Introduction¶
Graphs are a natural way to represent relationships and interactions between entities in real systems. For example, people on social networks, proteins in biological networks, and authors in publication networks can be represented by nodes in a graph, and their relationships such as friendships, protein-protein interactions, and co-authorship are represented by edges in a graph. These graphical models enable us to understand the behavior of systems and to gain insight into their structure. These insights can further be used to predict future interactions and missing information in the system. These tasks are formally defined as link prediction and node classification. Link prediction estimates the likelihood of a relationship among two entities. This is used, for example, to recommend friends on social networks and to sort probable protein-protein interactions on biological networks. Similarly, node classification estimates the likelihood of a node’s label. This is used, for example, to infer missing meta-data on social media profiles, and genes in proteins.

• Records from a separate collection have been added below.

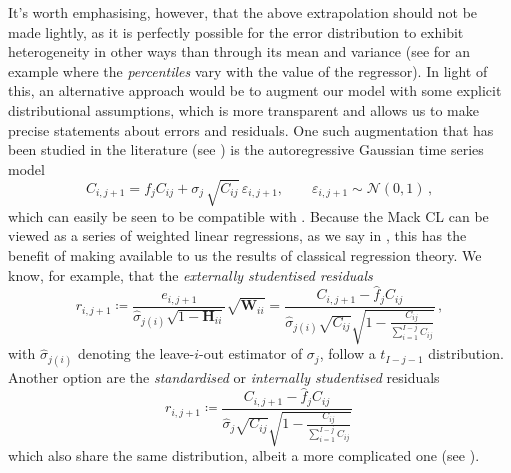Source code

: \documentclass[a4paper]{book}
\begin{document}
It's worth emphasising, however, that the above extrapolation should not be made lightly, as it is perfectly possible for the error distribution to exhibit heterogeneity in other ways than through its mean and variance (see \cite[114]{efron:intro} for an example where the \emph{percentiles} vary with the value of the regressor). In light of this, an alternative approach would be to augment our model with some explicit distributional assumptions, which is more transparent and allows us to make precise statements about errors and residuals. One such augmentation that has been studied in the literature (see \cite[49]{wuthrich:stochastic-reserving}) is the autoregressive Gaussian time series model
\begin{equation} \label{eq:time-series-model}
    C_{i, j + 1} = f_j C_{ij} + \sigma_j \, \sqrt{C_{ij}} \, \varepsilon_{i, j + 1}, \qquad \varepsilon_{i, j + 1} \sim \mathcal{N}(0, 1) \,,
\end{equation}
which can easily be seen to be compatible with . Because the Mack CL can be viewed as a series of weighted linear regressions, as we say in , this has the benefit of making available to us the results of classical regression theory. We know, for example, that the \emph{externally studentised residuals}
\begin{equation}
  r_{i, j + 1} 
  \coloneqq \frac{e_{i, j + 1}}{\widehat{\sigma}_{j (i)} \sqrt{1 - \mathbf{H}_{ii}}} \sqrt{\mathbf{W}_{ii}} 
  = \frac{C_{i, j + 1} - \widehat{f}_j C_{ij}}{\widehat{\sigma}_{j (i)} \sqrt{C_{ij}} \sqrt{1 - \frac{C_{ij}}{\sum_{i = 1}^{I - j} C_{ij}}}} \,,
\end{equation}
with $\widehat{\sigma}_{j (i)}$ denoting the leave-$i$-out estimator of $\sigma_j$, follow a $t_{I - j - 1}$ distribution. Another option are the \emph{standardised} or \emph{internally studentised} residuals
\begin{equation}
  r_{i, j + 1} \coloneqq \frac{C_{i, j + 1} - \widehat{f}_j C_{ij}}{\widehat{\sigma}_j \sqrt{C_{ij}} \sqrt{1 - \frac{C_{ij}}{\sum_{i = 1}^{I - j} C_{ij}}}} \,
\end{equation}
which also share the same distribution, albeit a more complicated one (see \cite[267 \psqq]{seber}). 
\end{document}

Numerous graph analysis methods have been developed. Broadly, these methods can be categorized as non-parametric and parametric. Non-parametric methods operate directly on the graph whereas parametric methods represent the properties of nodes and edges in the graph in a low-dimensional space. Non-parametric methods such as Common Neighbors, Adamic Adar and Jaccard coefficient require access and knowledge of the entire graph for the prediction. On the other hand, parametric models such as Thor et. al. employ graph summarization and define super nodes and super edges to perform link prediction. Kim et. al. use Expectation Maximization to fit the real network as a Kronecker graph and estimate the parameters. Another class of parametric models that have gained much attention recently are graph embeddings. Graph embedding methods define a low-dimensional vector for each node and a distance metric on the vectors. These methods learn the representation by preserving certain properties of the graph. Graph Factorization preserves visible links, HOPE aims to preserve higher order proximity, and node2vec preserves both structural equivalence and higher order proximity. In this benchmark library, we focus our attention on graph embedding methods. While this is a very active area of research that continues to gain popularity among researchers, there are several challenges that must be addressed before graph embedding algorithms become mainstream.